コスロフスキー氏にメールインタビュー
リアルとバーチャルで開催した「IFA 2020」。主催者に訊く「得たものと見えた課題」
世界最大級のコンシューマーエレクトロニクスショー「IFA」は、今年は新型コロナウイルス感染症の影響を受け、従来の開催スタイルから大きく変えて開催された。ベルリンのメッセ会場で開かれたリアル展示にはどのような人々が集まったのか、初めて挑戦した本格的なオンラインでのバーチャルホール展示「IFA Xtended Space」に寄せられた評価など、IFAを主催するメッセ・ベルリンのディリク・コスロフスキー氏にメールインタビューを行った。
■9月にIFAが開催されることを「当たり前」にした成果は大きい
はじめに、いま世界各地で実施されている大規模な展示会の大半が中止または延期となる中で、IFA2020をメッセ・ベルリンでリアル開催できたことの意義をどのように捉えているのか、コスロフスキー氏の思いを訊ねた。
「私たちがIFAをベルリンでフィジカルなイベントとして開催することを5月に決定しこれを実現できた背景には、当時ドイツがほかの欧州諸国に比べてCOVID-19の感染拡大を押さえ込めていたため、完全登録制のBtoBイベントとして実施するという基本コンセプトを早めに打ち出すことができたからだと考えています。
今年は2月末からエレクトロニクス関連の展示会が軒並み延期・中止となりました。

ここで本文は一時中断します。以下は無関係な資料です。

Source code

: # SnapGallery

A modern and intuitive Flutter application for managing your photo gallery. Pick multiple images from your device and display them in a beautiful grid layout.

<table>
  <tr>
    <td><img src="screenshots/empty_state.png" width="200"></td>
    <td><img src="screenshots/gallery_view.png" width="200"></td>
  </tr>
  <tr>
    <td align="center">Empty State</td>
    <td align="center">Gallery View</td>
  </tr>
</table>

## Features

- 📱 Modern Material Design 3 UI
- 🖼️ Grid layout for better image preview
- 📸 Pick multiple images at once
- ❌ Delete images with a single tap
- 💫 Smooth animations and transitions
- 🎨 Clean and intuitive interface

そのため、業界のキーパーソンやメディア関係者が一堂に会すことができるイベントを求める機運も高まっていました。
IFA2020をいつもと同じ9月初旬に開催して、マイルストーンになれたということは、結果として今後エレクトロニクス業界がペースを取り戻して経済活動を安定させることにもつながると信じています」
今年のIFA2020は「Special Edition(特別編)」として、例年メッセ・ベルリンの会場を埋め尽くす一般来場者を迎え入れることなく、IFAが開催される3日間に3つの独立したイベント会場を置き、さらに各イベントに「1日・1,000人まで」の人数制限を設けた。衛生管理対策についてもドイツの公共保険機関、ベルリン州の保健当局による厳しい要求に沿って万全に対策を敷いた。

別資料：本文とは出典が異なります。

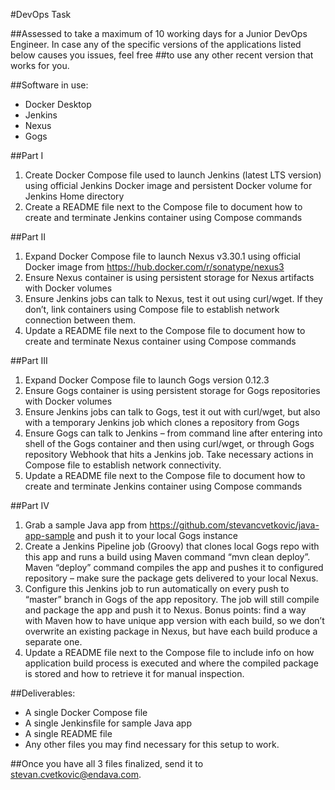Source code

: #DevOps Task

##Assessed to take a maximum of 10 working days for a Junior DevOps Engineer. In case any of the specific versions of the applications listed below causes you issues, feel free ##to use any other recent version that works for you.

##Software in use:
-	Docker Desktop
-	Jenkins
-	Nexus
-	Gogs

##Part I
1.	Create Docker Compose file used to launch Jenkins (latest LTS version) using official Jenkins Docker image and persistent Docker volume for Jenkins Home directory
2.	Create a README file next to the Compose file to document how to create and terminate Jenkins container using Compose commands

##Part II
1.	Expand Docker Compose file to launch Nexus v3.30.1 using official Docker image from https://hub.docker.com/r/sonatype/nexus3
2.	Ensure Nexus container is using persistent storage for Nexus artifacts with Docker volumes
3.	Ensure Jenkins jobs can talk to Nexus, test it out using curl/wget. If they don’t, link containers using Compose file to establish network connection between them.
4.	Update a README file next to the Compose file to document how to create and terminate Nexus container using Compose commands

##Part III
1.	Expand Docker Compose file to launch Gogs version 0.12.3
2.	Ensure Gogs container is using persistent storage for Gogs repositories with Docker volumes
3.	Ensure Jenkins jobs can talk to Gogs, test it out with curl/wget, but also with a temporary Jenkins job which clones a repository from Gogs
4.	Ensure Gogs can talk to Jenkins – from command line after entering into shell of the Gogs container and then using curl/wget, or through Gogs repository Webhook that hits a Jenkins job. Take necessary actions in Compose file to establish network connectivity.
5.	Update a README file next to the Compose file to document how to create and terminate Jenkins container using Compose commands

##Part IV
1.	Grab a sample Java app from https://github.com/stevancvetkovic/java-app-sample and push it to your local Gogs instance
2.	Create a Jenkins Pipeline job (Groovy) that clones local Gogs repo with this app and runs a build using Maven command “mvn clean deploy”. Maven “deploy” command compiles the app and pushes it to configured repository – make sure the package gets delivered to your local Nexus.
3.	Configure this Jenkins job to run automatically on every push to “master” branch in Gogs of the app repository. The job will still compile and package the app and push it to Nexus. Bonus points: find a way with Maven how to have unique app version with each build, so we don’t overwrite an existing package in Nexus, but have each build produce a separate one.
4.	Update a README file next to the Compose file to include info on how application build process is executed and where the compiled package is stored and how to retrieve it for manual inspection.


##Deliverables:
-	A single Docker Compose file
-	A single Jenkinsfile for sample Java app
-	A single README file
-	Any other files you may find necessary for this setup to work.


##Once you have all 3 files finalized, send it to stevan.cvetkovic@endava.com.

「IFA Global Press Conference」の会場には2つの大きなステージが設けられ、オンライン動画配信も交えて新製品やイノベーションを広く紹介するカンファレンスが3日間にわたり実施された。カンファレンス会場の側には出展社がブースを設けて、メディアの取材を受けたり、商談の場としても活用されたそうだ。
イノベーションプラットフォーム「SHIFT Mobility meets IFA NEXT」では、モビリティの未来を形作るスタートアップ、イノベーター、多数の企業が一堂に会した。オンラインでは各出展者によるピッチセッションも実施され、そのアーカイブはIFA Xtended Spaceにも公開されている。
「IFA Business, Retail and Meeting Lounges」はBtoB限定の商談用スペースとして開設された。ここにはMediaMarktSaturn、Euronics、Expertなどヨーロッパの主要なリテール関連のビジターが集まり、クリスマス商戦に向けた活発なトレードが執り行われたようだ。
5月の発表時点では“生産・調達関連のソーシングショー”として成長を続けている「IFA Global Markets」のエリアも開設される予定だったが、アジアを中心とした出展社がドイツに入国・滞在することが困難になったため、やむなく開催中止となってしまった。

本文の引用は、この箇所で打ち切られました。